Confesso: pra "descansar" da escrita da tese, comecei a leitura do quarto volume do livro Diários da Presidência, de FHC - menos pela vontade e mais pela ideia de que poderia conhecer um pouco mais da história dessa saída de FHC (e consequente entrada de Lula na presidência).
Não foi por falta de aviso: "ele é elitista" - a gente já sabia. Mas nada me preparou para o que eu li.
Primeiro: o livro é mal escrito, chato. Ainda que se possa dizer: é feito como um diário mesmo, espera-se mais de alguém considerado um intelectual brasileiro, o príncipe entre os presidentes, o que dá palestras em universidades internacionais etc.
Segundo: ele é elitista até a medula. E não se dá conta disso. Ou se percebe, deve achar que é normal. Naturalizou. Se isso já seria um problema pra qualquer pessoa de cargo público num país desigual como o Brasil, o que dizer de alguém que foi presidente por duas vezes, senador da república e ministro.

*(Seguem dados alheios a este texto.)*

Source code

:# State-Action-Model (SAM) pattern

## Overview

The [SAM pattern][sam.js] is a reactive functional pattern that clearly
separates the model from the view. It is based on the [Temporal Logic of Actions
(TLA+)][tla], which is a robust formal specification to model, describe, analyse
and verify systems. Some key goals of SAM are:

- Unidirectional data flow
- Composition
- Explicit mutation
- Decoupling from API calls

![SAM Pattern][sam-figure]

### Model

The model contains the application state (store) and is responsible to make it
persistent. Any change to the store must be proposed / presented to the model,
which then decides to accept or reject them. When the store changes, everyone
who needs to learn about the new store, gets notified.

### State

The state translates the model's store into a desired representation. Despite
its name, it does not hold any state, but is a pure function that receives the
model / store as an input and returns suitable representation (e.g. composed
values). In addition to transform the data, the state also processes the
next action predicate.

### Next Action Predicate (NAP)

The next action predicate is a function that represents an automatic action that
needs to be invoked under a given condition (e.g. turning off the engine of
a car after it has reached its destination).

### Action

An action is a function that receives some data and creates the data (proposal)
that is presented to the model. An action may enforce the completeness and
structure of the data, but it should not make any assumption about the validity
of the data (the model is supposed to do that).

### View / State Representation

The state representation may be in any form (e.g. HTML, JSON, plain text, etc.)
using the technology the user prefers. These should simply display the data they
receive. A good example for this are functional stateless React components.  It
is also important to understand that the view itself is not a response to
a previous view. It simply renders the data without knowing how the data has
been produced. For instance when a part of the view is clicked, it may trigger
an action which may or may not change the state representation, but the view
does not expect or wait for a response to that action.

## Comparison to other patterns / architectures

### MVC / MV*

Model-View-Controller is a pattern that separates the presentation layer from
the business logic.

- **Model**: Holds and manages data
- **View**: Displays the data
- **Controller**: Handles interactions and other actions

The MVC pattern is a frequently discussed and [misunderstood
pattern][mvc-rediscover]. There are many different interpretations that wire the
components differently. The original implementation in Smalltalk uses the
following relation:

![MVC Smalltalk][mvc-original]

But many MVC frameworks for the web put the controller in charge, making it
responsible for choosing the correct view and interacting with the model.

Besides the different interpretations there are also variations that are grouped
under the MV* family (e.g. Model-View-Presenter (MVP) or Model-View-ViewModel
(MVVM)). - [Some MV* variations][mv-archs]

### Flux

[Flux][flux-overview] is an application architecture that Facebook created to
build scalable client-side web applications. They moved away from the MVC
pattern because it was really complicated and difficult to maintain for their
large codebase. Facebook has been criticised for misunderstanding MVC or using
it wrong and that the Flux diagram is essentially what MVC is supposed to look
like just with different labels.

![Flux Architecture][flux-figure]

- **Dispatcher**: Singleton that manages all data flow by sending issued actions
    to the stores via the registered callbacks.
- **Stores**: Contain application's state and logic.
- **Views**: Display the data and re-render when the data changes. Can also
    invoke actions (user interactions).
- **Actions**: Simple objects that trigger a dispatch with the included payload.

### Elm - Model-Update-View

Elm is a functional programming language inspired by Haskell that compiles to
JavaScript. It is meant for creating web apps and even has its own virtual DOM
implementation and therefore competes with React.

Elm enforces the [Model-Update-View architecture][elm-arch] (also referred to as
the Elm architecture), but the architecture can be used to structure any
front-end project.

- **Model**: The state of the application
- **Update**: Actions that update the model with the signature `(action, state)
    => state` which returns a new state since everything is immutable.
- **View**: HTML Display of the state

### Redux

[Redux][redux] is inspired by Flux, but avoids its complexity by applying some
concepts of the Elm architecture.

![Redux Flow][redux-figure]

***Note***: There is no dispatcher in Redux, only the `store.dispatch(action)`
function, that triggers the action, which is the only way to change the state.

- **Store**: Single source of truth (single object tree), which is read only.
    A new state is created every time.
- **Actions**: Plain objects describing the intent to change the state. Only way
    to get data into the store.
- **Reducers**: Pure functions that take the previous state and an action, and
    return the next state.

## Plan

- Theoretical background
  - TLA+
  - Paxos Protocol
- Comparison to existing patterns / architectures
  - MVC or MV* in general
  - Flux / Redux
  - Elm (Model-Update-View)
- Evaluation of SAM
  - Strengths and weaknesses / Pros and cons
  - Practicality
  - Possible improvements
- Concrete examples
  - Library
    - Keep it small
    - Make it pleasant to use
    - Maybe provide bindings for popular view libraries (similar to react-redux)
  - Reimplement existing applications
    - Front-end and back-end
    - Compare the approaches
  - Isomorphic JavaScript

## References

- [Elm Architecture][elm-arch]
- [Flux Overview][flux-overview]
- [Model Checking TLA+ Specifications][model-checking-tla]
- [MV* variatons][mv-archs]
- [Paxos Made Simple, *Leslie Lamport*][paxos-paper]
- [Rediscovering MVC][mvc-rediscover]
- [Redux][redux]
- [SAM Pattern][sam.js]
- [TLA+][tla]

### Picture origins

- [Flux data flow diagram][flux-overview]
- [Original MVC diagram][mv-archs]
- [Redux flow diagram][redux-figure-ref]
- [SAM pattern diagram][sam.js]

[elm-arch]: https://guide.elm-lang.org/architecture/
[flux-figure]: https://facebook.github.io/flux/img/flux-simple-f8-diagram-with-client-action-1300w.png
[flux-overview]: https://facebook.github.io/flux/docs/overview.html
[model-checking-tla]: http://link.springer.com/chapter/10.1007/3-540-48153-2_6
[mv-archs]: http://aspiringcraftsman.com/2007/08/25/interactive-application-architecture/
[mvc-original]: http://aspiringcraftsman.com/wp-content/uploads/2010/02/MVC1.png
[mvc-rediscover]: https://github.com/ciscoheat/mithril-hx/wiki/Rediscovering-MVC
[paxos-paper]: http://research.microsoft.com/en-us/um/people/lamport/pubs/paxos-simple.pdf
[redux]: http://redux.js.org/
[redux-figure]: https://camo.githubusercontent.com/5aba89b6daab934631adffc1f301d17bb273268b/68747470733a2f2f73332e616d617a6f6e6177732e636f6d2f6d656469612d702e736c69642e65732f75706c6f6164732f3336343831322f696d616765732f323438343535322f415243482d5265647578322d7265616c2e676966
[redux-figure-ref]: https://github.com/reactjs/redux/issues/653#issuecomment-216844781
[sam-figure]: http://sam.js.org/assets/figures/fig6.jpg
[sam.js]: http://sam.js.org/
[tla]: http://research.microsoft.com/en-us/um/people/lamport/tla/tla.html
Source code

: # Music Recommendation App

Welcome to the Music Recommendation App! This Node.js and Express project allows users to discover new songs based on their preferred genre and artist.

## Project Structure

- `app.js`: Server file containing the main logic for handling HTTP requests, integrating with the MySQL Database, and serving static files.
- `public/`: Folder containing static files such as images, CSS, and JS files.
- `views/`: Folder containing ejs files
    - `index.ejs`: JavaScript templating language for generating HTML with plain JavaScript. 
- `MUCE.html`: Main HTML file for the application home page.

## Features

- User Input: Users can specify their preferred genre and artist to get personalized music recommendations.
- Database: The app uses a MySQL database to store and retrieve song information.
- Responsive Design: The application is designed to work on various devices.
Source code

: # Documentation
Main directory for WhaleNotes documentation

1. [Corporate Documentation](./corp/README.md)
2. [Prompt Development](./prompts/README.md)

Ok, vão dizer: todo mundo já sabia que FHC é elitista. Mas "ouvir" algumas coisas da "boca" dele e não de um crítico ao seu estilo, torna tudo mais grave, entende?
Todos os nomes que ele cita em seu convívio são sobrenomes pomposos, donos de bancos, construtoras, grandes empresários. No dia do último debate entre Lula e Serra, ele assistiu a esse debate na companhia dos maiores banqueiros e construtores do país. Juntos fizeram avaliações sobre o que seria o futuro do Brasil e tentaram traçar projetos. Ele volta a se reunir com esses magnatas depois da eleição, tentando pensar saídas para o Brasil. Ou seja: saídas para essas grandes fortunas.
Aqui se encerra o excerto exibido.